Structure of Winter Rainbow
‘Winter Rainbow’ by John Clare is a seventeen line poem that is contained within one stanza of text. The lines follow a simple rhyme scheme of ABABCDCD, and so on, changing end sounds as the poet saw fit. In addition to the structured rhyme scheme, Clare also makes use of iambic pentameter as a metrical pattern. This means that each line contains five sets of two beats. The first of these is unstressed and the second stressed.
Poetic Techniques in Winter Rainbow
Clare makes use of several poetic techniques in ‘Winter Rainbow’. These include alliteration, personification, and apostrophe. The latter is one of the most prominent techniques in the poem. It is an arrangement of words addressing someone who does not exist, or is not present, in the poem’s immediate setting.
The exclamation, “Oh,” is often used at the beginning of the phrase. The person is spoken to as though they can hear and understand the speaker’s words. In this case, the thing to which the speaker directs his words is the winter season. He speaks to it throughout the poem telling it how he loves and appreciates it despite its “insults”.
This leads to another important technique in this poem, personification. The winter is personified, meaning that Clare imbued it with human characteristics.

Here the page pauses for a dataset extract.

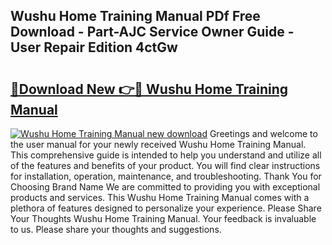 ## Wushu Home Training Manual PDf Free Download - Part-AJC Service Owner Guide - User Repair Edition 4ctGw

# <h2><a href="http://bc61888.oget.top/?id=Wushu+Home+Training+Manual">🔗Download New 👉🔴 Wushu Home Training Manual</a></h2>

[![Wushu Home Training Manual new download](https://i.imgur.com/5g1atiW.png)](http://bc61888.oget.top/?id=Wushu+Home+Training+Manual)
Greetings and welcome to the user manual for your newly received Wushu Home Training Manual. This comprehensive guide is intended to help you understand and utilize all of the features and benefits of your product. You will find clear instructions for installation, operation, maintenance, and troubleshooting. Thank You for Choosing Brand Name We are committed to providing you with exceptional products and services. This Wushu Home Training Manual comes with a plethora of features designed to personalize your experience. Please Share Your Thoughts Wushu Home Training Manual. Your feedback is invaluable to us. Please share your thoughts and suggestions.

He speaks of its “cutting frowns” and “grinning north-winds”. It “reigns” the season.
Alliteration occurs when words are used in succession, or at least appear close together, and begin with the same sound. For example, “sparing smiles” in line ten and “sunbeam shrinketh” and “shroud” in line eleven.
Analysis of Winter Rainbow
Lines 1-6
Thou Winter, thou art keen, intensely keen;
Thy cutting frowns experience bids me know,
For in thy weather days and days I’ve been,
As grinning north-winds horribly did blow,
And pepper’d round my head their hail and snow:
Throughout thy reign ’tis mine each year to prove thee;
In the first lines of ‘Winter Rainbow,’ the speaker begins by addressing winter. He refers to it as “keen, intensely keen”. Its senses are acute, it’s quick-witted and smart. It has the power to create a season that has “grinning north-winds” and “hail and snow”. The different kinds of weather it creates plagued the speaker each year. He has to experience them over and over each year.
Lines 7-13
And, spite of every storm I’ve beetled in,
With all thy insults, Winter, I do love thee,
Thou half enchantress, like to pictur’d Sin!
Though many frowns thy sparing smiles deform,
Yet when thy sunbeam shrinketh from its shroud,
And thy bright rainbow gilds the purple storm,
I look entranced on thy painted cloud:
Despite all that winter does to him with its cold and strong winds, he tells it that he loves it. He has “beetled” through many a storm and suffered many “insults” at winter’s hand but that doesn’t change how he feels. Winter is to him half “enchantress,” a woman who entices him into sin.
The speaker also addresses how the winter causes frowns to form and people to bundle themselves up against it. It has turned many people against the season and he understands why. But, it has redeeming features. In the next lines, Clare uses poignant imagery to depict the movement of the clouds and the light of a sunbeam pushing through the “shroud” of the sky. This is light, life, and hope that beats out the death-like shroud of the cold winter season.
Then, he relishes, a “bright rainbow gilds the purple storm”. It appears, as if by magic and he is entranced. He recalls how this sight always makes him stop and stare.
Lines 14-17
And what wild eye with nature’s beauties charm’d,
That hang enraptur’d o’er each ‘witching spell,
Can see thee, Winter, then, and not be warm’d
To breathe thy praise, and say, “I love thee well!”
He wonders in the last four lines of the poem how anyone could possibly look up at this kind of winter sky and now be “warm’d” by the sight. No one, he thinks should “see thee, Winter” and not “breathe thy praise”. This calls to mind images of an exhaled cloud of water vapour on a cold day. The language associated with magic, the enchantress, and spells continues in these last lines of ‘Winter Rainbow’. Clare uses accumulation to collect words like “spell” and “charm’d”.